This is a story about the bond between a brand and a customer and the importance of relationships to do good things together…
Guest post by Steven Gadecki, Director of Digital Marketing at SONY Pictures Television – Follow him on Twitter
My story begins when my mother bought me an L.L.Bean backpack when I first started attending Broome Community College (BCC) in Binghamton, NY. Little did I know at the time that this backpack would become the catalyst for the next 15 years of my life, and last me through: college, Habitat for Humanity, one year with AmeriCorps, hiking 104 mountains, exploring two new countries, 12 new states, one cross country move from New York to California, 14 national parks, 10 years at my current job and the introduction to my wife, which led to the birth of my son.
When the backpack had finally taken its last breath, I was standing at the garbage can ready to throw it away, but then started to remember everything that I had experienced with it.
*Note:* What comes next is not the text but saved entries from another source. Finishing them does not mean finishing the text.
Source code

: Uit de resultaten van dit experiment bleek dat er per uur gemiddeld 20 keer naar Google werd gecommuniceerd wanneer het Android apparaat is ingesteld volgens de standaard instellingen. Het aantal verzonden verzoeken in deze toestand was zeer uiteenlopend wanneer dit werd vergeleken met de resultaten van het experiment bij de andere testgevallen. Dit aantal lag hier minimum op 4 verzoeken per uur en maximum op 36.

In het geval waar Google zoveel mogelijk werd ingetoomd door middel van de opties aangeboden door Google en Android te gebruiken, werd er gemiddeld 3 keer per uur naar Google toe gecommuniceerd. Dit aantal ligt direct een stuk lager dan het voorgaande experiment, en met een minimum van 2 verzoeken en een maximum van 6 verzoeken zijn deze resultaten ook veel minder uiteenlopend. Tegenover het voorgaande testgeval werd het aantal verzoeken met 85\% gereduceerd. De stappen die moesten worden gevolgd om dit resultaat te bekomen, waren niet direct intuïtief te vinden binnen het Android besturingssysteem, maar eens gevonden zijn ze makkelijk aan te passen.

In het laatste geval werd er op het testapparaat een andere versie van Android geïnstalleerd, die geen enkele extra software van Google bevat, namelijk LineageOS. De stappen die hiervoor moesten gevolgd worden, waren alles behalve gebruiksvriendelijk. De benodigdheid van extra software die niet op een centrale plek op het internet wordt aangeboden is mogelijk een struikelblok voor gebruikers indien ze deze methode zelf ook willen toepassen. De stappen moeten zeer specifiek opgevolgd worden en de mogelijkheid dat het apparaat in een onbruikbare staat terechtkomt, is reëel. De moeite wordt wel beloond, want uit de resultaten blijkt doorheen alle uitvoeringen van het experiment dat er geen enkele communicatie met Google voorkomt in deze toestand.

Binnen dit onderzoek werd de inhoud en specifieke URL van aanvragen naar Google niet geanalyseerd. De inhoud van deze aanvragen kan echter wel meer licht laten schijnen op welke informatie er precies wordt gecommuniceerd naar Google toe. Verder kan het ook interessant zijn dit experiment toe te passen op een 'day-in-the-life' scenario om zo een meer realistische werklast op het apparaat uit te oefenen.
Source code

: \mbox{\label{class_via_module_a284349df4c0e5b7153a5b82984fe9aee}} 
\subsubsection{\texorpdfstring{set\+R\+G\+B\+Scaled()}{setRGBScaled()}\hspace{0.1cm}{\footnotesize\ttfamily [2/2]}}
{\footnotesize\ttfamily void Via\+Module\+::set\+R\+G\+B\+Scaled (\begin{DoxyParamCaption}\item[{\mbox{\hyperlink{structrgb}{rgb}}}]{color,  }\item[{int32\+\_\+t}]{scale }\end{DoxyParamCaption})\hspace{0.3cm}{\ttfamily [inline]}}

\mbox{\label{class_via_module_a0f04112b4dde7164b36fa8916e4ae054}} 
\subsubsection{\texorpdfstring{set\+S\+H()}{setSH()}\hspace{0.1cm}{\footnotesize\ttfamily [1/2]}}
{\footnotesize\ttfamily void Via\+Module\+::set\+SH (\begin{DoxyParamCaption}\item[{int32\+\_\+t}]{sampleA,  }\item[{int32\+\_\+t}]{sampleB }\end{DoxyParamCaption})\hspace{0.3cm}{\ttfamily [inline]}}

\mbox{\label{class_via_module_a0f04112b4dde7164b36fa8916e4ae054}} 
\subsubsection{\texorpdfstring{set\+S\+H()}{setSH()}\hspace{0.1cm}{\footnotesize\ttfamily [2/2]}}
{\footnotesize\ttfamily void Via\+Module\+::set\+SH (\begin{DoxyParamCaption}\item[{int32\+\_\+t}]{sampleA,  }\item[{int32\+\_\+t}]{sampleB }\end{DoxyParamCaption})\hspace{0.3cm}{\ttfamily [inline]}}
To simply toss it away felt too final, so I sat down and wrote a letter of all my memories and sent the letter and backpack to L.L.Bean. This was close to two years ago.
After a couple months, L.L.Bean wrote back to me saying that they appreciated my letter and that they’ve included my backpack into the official archives at the company headquarters. I was happy that it had a “Final resting spot” and found out later that the archive is a serious deal which actually houses the founder’s boots. They then reached out to me last summer saying that 2012 was the ‘100 year anniversary of L.L.Bean’ and that they wanted to include my letter and a picture of me with the pack in their centennial book. I couldn’t believe that my story was now going to be cemented into the official written history of the company and it was a real honor to be included. They gave me an advance copy of the book which I gave to my mother for Christmas, making a special day even sweeter for our family.
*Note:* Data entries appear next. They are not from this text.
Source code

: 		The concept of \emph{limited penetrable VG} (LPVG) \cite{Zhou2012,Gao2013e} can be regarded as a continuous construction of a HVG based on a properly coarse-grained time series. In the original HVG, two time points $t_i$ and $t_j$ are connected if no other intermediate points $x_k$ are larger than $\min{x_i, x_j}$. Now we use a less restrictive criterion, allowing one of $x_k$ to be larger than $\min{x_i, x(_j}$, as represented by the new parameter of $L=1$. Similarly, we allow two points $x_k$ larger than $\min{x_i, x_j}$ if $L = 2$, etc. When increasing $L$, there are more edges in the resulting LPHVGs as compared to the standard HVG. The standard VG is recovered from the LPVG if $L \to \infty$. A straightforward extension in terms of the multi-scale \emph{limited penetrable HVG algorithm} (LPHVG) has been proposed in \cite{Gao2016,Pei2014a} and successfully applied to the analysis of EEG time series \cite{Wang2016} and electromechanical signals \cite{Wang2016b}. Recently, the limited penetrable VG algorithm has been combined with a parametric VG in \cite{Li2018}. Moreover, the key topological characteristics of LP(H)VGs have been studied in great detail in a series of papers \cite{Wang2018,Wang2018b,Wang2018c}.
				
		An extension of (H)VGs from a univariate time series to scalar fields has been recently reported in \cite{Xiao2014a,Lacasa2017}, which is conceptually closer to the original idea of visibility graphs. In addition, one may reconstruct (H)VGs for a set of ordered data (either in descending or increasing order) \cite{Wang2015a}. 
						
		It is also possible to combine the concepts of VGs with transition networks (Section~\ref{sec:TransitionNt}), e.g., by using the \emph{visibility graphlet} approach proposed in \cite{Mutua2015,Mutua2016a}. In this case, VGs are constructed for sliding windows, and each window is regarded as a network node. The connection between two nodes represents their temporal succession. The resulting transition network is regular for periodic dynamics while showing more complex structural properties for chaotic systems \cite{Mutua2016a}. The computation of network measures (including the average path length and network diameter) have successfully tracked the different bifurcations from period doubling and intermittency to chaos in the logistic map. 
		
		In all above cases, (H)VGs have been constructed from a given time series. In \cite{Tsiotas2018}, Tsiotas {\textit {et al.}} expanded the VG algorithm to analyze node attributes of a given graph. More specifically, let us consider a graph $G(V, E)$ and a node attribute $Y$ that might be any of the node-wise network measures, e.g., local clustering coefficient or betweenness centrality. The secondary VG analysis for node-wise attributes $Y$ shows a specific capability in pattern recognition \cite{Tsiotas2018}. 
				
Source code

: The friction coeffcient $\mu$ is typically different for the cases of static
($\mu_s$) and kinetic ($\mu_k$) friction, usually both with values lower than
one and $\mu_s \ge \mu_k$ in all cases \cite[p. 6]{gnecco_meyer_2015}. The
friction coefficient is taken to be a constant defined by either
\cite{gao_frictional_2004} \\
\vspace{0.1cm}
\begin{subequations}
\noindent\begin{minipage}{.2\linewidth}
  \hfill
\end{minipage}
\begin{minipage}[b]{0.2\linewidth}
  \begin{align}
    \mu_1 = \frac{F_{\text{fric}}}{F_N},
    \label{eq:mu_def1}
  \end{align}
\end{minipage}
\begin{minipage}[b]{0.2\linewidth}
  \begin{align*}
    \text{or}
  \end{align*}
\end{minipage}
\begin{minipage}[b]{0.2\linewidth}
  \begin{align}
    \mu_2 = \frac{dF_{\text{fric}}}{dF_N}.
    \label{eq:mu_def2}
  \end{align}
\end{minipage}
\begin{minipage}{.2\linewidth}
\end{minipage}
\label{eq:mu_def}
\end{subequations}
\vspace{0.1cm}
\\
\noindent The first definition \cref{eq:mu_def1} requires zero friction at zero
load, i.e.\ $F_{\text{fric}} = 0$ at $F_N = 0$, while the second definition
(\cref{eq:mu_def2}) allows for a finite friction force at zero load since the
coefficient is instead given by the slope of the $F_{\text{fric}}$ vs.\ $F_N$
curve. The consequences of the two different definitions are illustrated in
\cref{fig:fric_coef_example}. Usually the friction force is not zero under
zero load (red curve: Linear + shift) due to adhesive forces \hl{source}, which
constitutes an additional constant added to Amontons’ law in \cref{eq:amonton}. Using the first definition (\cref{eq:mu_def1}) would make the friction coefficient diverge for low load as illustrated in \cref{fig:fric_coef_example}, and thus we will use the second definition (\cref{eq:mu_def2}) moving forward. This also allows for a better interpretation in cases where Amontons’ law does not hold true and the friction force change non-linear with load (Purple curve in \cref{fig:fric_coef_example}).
In February, they called me again saying that my story had resonated so much within their walls that they wanted to include me in their national ad campaign for the 100-year anniversary. I was dumbfounded at the turn of events and couldn’t believe how far everything had come since I had written my letter. In March, they took me up to Sequoia National Park, where they interviewed me and filmed me hiking in the forest. They put a cut down of my story in the spring and summer catalogs and a mini documentary about my backpack online. The feedback I’ve been getting from my friends and family has been incredibly humbling to me, as this just isn’t my world.
After everything, I was trying to figure out how to say “Thank You” to L.L.Bean, not only for my experience but also for their current “Million Moment Mission” campaign, where they’re donating a dollar to the National Park Foundation every time someone “Likes” or interacts with their Facebook page.
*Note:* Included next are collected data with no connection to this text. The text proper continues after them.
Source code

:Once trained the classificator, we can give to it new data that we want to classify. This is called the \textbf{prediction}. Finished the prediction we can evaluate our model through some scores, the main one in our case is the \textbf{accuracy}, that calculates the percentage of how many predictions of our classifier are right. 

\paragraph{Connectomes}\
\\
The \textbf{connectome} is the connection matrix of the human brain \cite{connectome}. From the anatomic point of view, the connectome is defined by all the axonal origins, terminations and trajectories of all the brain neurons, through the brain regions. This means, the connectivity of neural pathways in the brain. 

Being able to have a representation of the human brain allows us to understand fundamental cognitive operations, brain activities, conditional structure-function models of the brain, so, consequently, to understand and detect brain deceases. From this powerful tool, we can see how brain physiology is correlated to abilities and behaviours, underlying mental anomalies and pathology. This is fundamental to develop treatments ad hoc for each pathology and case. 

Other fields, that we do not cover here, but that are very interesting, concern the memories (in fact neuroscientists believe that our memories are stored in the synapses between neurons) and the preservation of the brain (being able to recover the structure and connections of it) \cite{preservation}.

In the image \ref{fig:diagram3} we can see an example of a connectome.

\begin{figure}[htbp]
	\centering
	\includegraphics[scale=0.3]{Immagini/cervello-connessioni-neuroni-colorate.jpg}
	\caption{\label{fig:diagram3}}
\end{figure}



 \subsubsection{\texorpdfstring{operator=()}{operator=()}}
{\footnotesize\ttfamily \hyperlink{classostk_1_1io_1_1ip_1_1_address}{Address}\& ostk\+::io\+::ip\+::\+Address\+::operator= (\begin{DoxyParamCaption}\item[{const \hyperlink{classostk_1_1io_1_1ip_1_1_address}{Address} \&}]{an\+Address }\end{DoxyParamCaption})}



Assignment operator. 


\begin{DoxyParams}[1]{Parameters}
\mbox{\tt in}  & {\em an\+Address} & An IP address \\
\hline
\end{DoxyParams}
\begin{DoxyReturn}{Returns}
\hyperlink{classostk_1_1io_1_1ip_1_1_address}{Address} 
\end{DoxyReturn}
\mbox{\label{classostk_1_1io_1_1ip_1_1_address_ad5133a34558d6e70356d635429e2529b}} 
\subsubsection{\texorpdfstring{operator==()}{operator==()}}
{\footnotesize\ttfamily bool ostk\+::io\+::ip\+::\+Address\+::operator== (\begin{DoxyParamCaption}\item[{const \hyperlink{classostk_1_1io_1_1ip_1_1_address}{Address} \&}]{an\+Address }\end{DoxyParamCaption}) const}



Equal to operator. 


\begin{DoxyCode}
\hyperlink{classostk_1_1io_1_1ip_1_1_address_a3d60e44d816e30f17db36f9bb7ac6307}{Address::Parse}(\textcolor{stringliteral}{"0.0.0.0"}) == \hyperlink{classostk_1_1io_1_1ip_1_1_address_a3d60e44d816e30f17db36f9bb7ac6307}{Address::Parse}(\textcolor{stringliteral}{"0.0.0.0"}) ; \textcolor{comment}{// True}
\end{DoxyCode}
It was through a stronger voice than my own that I felt “great things to come” would happen.
So I reached out to the superintendent, senator, congressperson and governor associated with every national park that I visited with my pack, along with Habitat for Humanity, AmeriCorps and even Jimmy Carter. I asked them all to write thank you letters to L.L.Bean acknowledging what they’re doing, because it’s this kind of corporate responsibility that needs to be showcased to ensure it continues in the future. I felt that any effort that can be taken to ensure the national parks will be here for our future sons and daughters and their generation is not a wasted one. It has been a gratifying experience for me, as almost all of my letters have been responded to-even the letter I wrote Jimmy Carter.
And finally, the latest update to my story is a kind of happy ending to the whole tale. L.L.Bean has reached out to me inviting me into their “Discovery Project” pilot program. I’ve been selected, along with 17 other individuals, to come onboard to test gear for them over the next year. Can’t believe how far things have come since I wrote my initial letter.